Der zweite Satz sagt aus, daß jede Identität zwischen den \(K\) eine Folge von einfachen Identitäten ist, die drei gewissen Grundtypen angehören.
Drittens gelingt der Nachweis, daß man ein vollständiges System \(K_1, K_2,\dots\) stets so auswählen kann, daß die \(K\) projektive Invarianten des erweiterten Systems \(\Sigma\), \(\varphi^{(1)}=(XX), \varphi^{(2)}=(l'X)\) werden, woraus die Endlichkeit für das System der \(K\) folgt.
Gewisse Modifikationen treten ein, wenn man auf die ausschließliche Verwendung von gestrichelten Reihen verzichtet, und die \(f\) in der üblichen symbolischen Darstellung benutzt.

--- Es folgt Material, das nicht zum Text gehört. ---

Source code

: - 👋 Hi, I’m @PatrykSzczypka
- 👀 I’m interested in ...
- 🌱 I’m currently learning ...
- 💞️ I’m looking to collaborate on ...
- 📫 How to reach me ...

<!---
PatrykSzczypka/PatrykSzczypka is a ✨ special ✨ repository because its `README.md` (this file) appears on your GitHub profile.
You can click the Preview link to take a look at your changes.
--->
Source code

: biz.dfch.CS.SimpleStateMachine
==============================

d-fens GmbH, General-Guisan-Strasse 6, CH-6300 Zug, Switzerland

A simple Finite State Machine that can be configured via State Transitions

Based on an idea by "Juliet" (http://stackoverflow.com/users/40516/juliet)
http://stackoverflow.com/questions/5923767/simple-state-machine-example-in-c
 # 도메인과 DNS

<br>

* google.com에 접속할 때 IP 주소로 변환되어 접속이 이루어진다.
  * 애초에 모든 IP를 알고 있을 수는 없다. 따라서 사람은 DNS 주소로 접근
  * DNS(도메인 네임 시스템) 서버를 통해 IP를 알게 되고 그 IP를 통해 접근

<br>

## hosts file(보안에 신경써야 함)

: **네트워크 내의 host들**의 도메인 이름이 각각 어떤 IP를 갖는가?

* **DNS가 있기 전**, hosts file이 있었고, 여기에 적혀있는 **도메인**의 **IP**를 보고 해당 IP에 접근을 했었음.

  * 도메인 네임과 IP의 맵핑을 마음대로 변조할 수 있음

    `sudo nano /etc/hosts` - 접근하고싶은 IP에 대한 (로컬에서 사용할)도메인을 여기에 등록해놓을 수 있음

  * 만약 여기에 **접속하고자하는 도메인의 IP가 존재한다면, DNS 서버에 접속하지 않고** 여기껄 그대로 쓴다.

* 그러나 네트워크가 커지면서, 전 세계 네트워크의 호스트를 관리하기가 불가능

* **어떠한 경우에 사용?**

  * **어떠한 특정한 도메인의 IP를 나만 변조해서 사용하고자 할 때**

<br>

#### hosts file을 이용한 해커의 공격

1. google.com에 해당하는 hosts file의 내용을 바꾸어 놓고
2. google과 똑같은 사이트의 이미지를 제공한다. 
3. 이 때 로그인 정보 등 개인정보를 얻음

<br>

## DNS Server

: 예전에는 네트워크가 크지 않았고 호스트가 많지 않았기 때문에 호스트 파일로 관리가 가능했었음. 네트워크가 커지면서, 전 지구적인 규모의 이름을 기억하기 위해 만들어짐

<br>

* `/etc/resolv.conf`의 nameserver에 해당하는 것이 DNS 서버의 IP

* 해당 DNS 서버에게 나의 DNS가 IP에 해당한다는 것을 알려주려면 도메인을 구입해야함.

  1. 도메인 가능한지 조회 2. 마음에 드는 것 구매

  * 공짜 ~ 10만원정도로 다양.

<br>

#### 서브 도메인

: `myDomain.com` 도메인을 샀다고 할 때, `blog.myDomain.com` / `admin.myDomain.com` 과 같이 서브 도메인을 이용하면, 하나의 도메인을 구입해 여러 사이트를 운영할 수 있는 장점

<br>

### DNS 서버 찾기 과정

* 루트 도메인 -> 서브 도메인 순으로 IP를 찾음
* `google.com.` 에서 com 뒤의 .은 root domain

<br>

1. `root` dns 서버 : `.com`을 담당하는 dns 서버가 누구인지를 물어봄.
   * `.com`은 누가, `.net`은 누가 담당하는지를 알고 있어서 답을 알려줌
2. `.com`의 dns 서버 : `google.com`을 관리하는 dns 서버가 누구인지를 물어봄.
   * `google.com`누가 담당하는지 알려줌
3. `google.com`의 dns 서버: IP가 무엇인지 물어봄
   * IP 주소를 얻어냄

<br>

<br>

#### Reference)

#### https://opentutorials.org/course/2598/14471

Das einschlägige Verfahren gestaltet sich aber bei wachsendem \(n\) immer umständlicher; für ternäre Grundformen erweist sich eine glatte Durchführung noch als möglich.
Das besondere Ergebnis ist die Tabelle der 18 Hauptinvarianten einer quadratischen ternären Grundform \(f\), bestehend aus 18 Bildungen: 3 Invarianten, 4 Kovarianten, 5 Kontravarianten und 6 Zwischenformen.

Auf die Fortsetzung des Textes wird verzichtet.